##### Records for processing #####

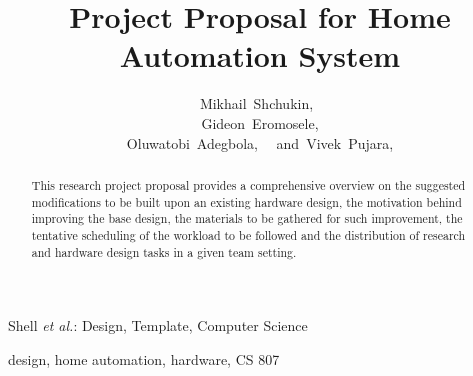 \documentclass[journal]{IEEEtran}
\begin{document}

\title{Project Proposal for Home Automation System}

\author{Mikhail~Shchukin,~
\\~Gideon~Eromosele,~
\\~Oluwatobi~Adegbola,~
~and~Vivek~Pujara,~
}


%
{Shell \MakeLowercase{\textit{et al.}}: Design, Template, Computer Science }


\maketitle

\begin{abstract}
This research project proposal provides a comprehensive overview on the
suggested modifications to be built upon an existing hardware design,
the motivation behind improving the base design, the materials
to be gathered for such improvement, the tentative scheduling of
the workload to be followed and the distribution of research and
hardware design tasks in a given team setting.
\end{abstract}

\begin{IEEEkeywords}
design, home automation, hardware, CS 807
\end{IEEEkeywords}



%
\IEEEpeerreviewmaketitle
\end{document}
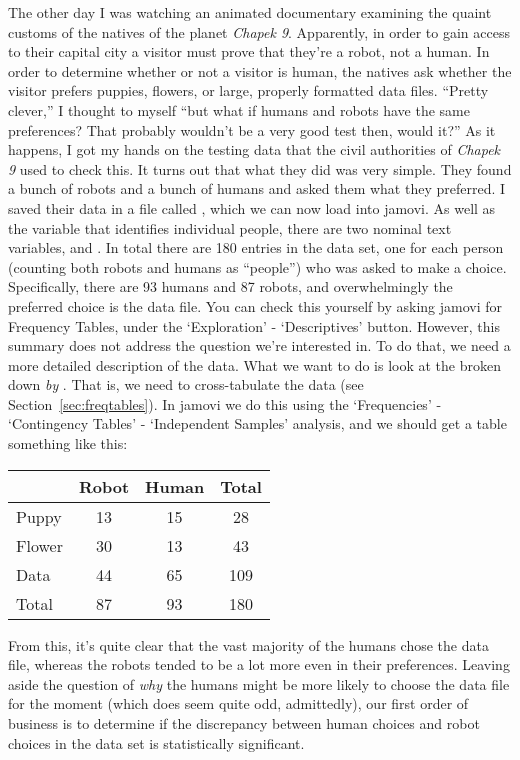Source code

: \noindent
The other day I was watching an animated documentary examining the quaint customs of the natives of the planet {\it Chapek 9}. Apparently, in order to gain access to their capital city a visitor must prove that they're a robot, not a human. In order to determine whether or not a visitor is human, the natives ask whether the visitor prefers puppies, flowers, or large, properly formatted data files. ``Pretty clever,'' I thought to myself ``but what if humans and robots have the same preferences? That probably wouldn't be a very good test then, would it?'' As it happens, I got my hands on the testing data that the civil authorities of {\it Chapek 9} used to check this. It turns out that what they did was very simple. They found a bunch of robots and a bunch of humans and asked them what they preferred. I saved their data in a file called , which we can now load into jamovi. As well as the  variable that identifies individual people, there are two nominal text variables,  and . In total there are 180 entries in the data set, one for each person (counting both robots and humans as ``people'') who was asked to make a choice. Specifically, there are 93 humans and 87 robots, and overwhelmingly the preferred choice is the data file. You can check this yourself by asking jamovi for Frequency Tables, under the `Exploration' - `Descriptives' button. However, this summary does not address the question we're interested in. To do that, we need a more detailed description of the data. What we want to do is look at the  broken down {\it by} . That is, we need to cross-tabulate the data (see Section~\ref{sec:freqtables}). In jamovi we do this using the `Frequencies' - `Contingency Tables' - `Independent Samples' analysis, and we should get a table something like this:
\begin{center}
\begin{tabular}{l|cc|c}
          & Robot & Human & Total \\ \hline
Puppy     & 13 & 15 & 28 \\ 
Flower    & 30 & 13 & 43 \\
Data      & 44 & 65 & 109 \\ \hline
Total     & 87 & 93 & 180
\end{tabular}
\end{center}

From this, it's quite clear that the vast majority of the humans chose the data file, whereas the robots tended to be a lot  more even in their preferences. Leaving aside the question of {\it why} the humans might be more likely to choose the data file for the moment (which does seem quite odd, admittedly), our first order of business is to determine if the discrepancy between human choices and robot choices in the data set is statistically significant.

#####

Instructions to follow: Please show every line above that includes the word "begin".

Response below:
\begin{document}
\begin{abstract}
\begin{IEEEkeywords}
\begin{center}
\begin{tabular}{l|cc|c}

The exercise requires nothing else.